Derince yutkundum, alnıma ufak bir öpücük bıraktı.

'' Hadi kardeşim, sen gir. Şuheda sende yoruldun bir tost yiyelim hadi''

Şuheda sıkıntı ile nefesini verdi, Nurullah ağabey onu kolları arasına alıp uzaklaştı benden. Terleyen avuçlarımı dizlerime sürttüm, dağınıktım. Saçlarımı tokayla gelişigüzel bağlayıp kapıyı tıklattım.

'' Müsaidim''

dedi, cılızdı sesi. Kapının tokmağına asılıp eşikten geçtim. İnce mavi bir çarşaf çıplak göğüslerinin üstündeydi, koluna bağlı seruma takıldı gözüm. O iğnelerden, hastanelerden hiç hoşlanmazdı. Buruk bir tebessüm peydah etti dudaklarım da, doğrulmak için elini yatağın yanlarına attı.

'' Rahatsız olma''

dedim, telaşla yanına oturdum. Önce şükür ettim Rabbime, ' şükür'.

'' İyi misin?''

Solmuştu teni, garipti. Bir kaç saat önce kanlı canlı yanımda olan Cihangir, şimdi beti benzi atmış yatıyordu.

'' İyiyim, ağlama artık''

Hangi ara döküldü yaşlarım bilmiyorum. Nurullah ağabey haklıydı, bir son lazımdı bize. Biz yarım kalmıştık, bir daha olamazdık bunu biliyordum. Şimdi onu burada böyle endişe ile beklemek içimde ki alacalı Ahuya ihanet ettiğim gerçeği, vicdanımı sızlatıyordu.

Nasıl da içli ağladığını hatırla, sağanak yağmurun altında, terk edildiğin yerlerde ağladığın Allahına yakardığın günleri hatırla...

'' Cihangir, ben ne diyeceğimi bilmiyorum. Benim yüzümden böylesin, özür dilerim ve teşekkür ederim. Gelmeseydin, o ruh hastası bana-

Yüzü kasıldı, kaşları alayla havaya kalktı.

'' Bir bok yiyemezdi! O itin nefesini kesmeliydim orada! Özür dileme, yalvarırım böyle durma''

Bugün kurduğumuz cümle sayısı, geldiğinden beri iki çiftin ilk defa üstündeydi.,

'' Cihangir-

Sözümü kesti, belki de hissetti bir konuşma olacağını. Gözlerini benden çekti.

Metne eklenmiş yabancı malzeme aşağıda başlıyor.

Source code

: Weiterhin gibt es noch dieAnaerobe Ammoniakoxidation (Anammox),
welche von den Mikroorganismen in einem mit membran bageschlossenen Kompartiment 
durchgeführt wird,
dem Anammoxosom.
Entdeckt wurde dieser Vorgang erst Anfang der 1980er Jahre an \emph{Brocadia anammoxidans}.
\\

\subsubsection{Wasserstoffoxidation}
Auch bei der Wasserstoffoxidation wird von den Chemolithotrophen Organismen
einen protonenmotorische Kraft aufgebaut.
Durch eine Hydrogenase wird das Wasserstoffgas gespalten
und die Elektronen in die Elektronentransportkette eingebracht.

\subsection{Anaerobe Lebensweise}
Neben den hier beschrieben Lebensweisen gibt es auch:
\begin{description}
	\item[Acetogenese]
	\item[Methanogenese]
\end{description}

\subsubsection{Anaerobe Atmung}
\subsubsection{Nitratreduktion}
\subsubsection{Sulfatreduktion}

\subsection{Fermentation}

'' Yağmur çoktu, işten çıkmıştım. Paramı denk ettirmiş, kuyumcu Salih dededen bir yüzük istetmiştim. Kafama koymuştum, senin de hislerin olduğunu öğrenmiştim gam yer miyim hiç? Ölsem en mutlu adam olarak ölürdüm. Alacalımın gönlü bendeymiş''

Yutkundu, boğazı kurumuştu kalkıp su verdim, buz gibiydi parmakları parmaklarımı teğet geçerken. Kalkıp açık camı kapadım, suyu içip kenara bıraktı.

'' Zorlama kendini''

'' Şimdi, ya da hiç Ahu, takaatim, dayanacak gücüm, sana olan bir gram özlemimin beklemeye gücü yok artık.''

Gözlerimi kaçırdım, şimdi bana burada sarılsa, geldim affet dese affedecek küçük Alacalısı ayaktaydı, her an koşabilirdi ama yapmamalıydı. Yapmamalı..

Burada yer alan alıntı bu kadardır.